Genauso absurd ist allerdings auch Ihre Frage, ob wir mit dem Geld der Gebührenerhöhung das Betreuungsgeld finanzieren wollen. Bei einer derartigen Frage muss ich mich etwas zur Sachlichkeit zwingen. Wie Sie vielleicht verfolgt haben, hat u.a auch die Grüne Bundestagspartei das Betreuungsgeld (das ja auch eine Bundesmaßnahme ist) massiv kritisiert. Dem kann ich mich nur anschließen. Ich halte in diesem Zusammenhang übrigens auch die pauschale Erhöhung des Kindergeldes für wenig zielführend. Sinnvoll wäre es aus meiner Sicht gewesen diese Millionen, die hier an die Eltern verschenkt werden in den Ausbau der Kindertagesbetreuung der Länder zu stecken um so die Qualität und Quantität weiter auszubauen und in der Folge dann auch zu einer Ausweitung von beitragsfreien Jahren zu kommen. Alleine werden die Länder das - ohne massive Verschuldung- nicht hinbekommen. Und wo wir gerade bei der Bundespolitik sind. Ich würde Ihnen gerne mal in kurzen Sätzen das grüne bundespolitische Modell einer zukunftsweisenden Kinderbetreuung vorstellen, das langfristig einen kostenfreien KITA Platz ab dem 1. Lebensjahr vorsieht und auf folgenden Eckpunkten basiert:
- Wir sehen den Bund in der Mitverantwortung beim Aufbau eines entsprechenden Betreuungsangebotes und schlagen dafür die Einführung einer Kinderbetreuungskarte vor. Diese erhalten Eltern als Gutschein vom Bund zur Inanspruchnahme von Tagesbetreuung.

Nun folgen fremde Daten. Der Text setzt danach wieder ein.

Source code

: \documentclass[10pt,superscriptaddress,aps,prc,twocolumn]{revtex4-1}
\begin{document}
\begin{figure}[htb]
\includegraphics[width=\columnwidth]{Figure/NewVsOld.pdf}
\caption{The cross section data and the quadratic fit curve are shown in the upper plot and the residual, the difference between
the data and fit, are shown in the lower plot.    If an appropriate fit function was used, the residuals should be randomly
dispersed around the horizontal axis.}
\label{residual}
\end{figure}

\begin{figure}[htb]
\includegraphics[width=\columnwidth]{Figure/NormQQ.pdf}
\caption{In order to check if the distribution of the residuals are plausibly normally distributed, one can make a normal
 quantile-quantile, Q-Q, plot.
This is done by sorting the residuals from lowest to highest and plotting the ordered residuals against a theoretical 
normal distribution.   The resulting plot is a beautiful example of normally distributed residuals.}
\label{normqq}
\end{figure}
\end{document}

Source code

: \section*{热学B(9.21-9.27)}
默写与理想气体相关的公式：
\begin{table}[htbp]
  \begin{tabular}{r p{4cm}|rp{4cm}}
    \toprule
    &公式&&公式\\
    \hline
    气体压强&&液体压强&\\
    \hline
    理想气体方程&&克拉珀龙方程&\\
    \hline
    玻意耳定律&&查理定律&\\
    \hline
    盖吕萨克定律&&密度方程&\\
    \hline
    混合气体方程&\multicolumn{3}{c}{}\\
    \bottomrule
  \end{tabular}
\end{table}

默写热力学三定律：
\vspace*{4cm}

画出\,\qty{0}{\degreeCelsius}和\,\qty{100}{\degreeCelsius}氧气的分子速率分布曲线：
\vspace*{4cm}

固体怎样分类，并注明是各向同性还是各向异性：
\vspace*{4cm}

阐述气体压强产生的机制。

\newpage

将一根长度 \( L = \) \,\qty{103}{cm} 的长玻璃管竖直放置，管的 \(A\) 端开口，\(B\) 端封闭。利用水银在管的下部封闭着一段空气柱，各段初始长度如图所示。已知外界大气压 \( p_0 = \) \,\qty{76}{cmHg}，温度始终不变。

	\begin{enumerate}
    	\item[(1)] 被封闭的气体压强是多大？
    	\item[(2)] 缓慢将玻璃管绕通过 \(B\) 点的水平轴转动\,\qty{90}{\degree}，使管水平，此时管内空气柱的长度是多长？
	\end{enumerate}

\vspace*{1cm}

- Hinter der Kinderbetreuungskarte steht ein Geldleistungsgesetz - der Gutschein soll durch die Umwandlung des Ehegattensplittings in eine Individualbesteuerung mit übertragbarem Höchstbetrag von 10.000 Euro gegenfinanziert werden.
- Die daraus resultierenden Mehreinnahmen des Bundes von ca. 2,13 Mrd. Euro könnten vollständig in die Finanzierung der Kinderbetreuungskarte fließen.
- Hamburg entstünden durch die Abschmelzung des Ehegattensplittings steuerliche Mehreinnahmen von rund 100 Mio. Euro, die in die Finanzierung des Hamburger Kinderbetreuungsangebotes fließen könnten.
Dieses Finanzierungsmodell fand bislang im Bundestag keine Mehrheit.
In diesem Sinne hoffe ich Ihre Frage, die ich in weiten Teilen leider als
sehr unsachlich empfand, beantwortet zu haben.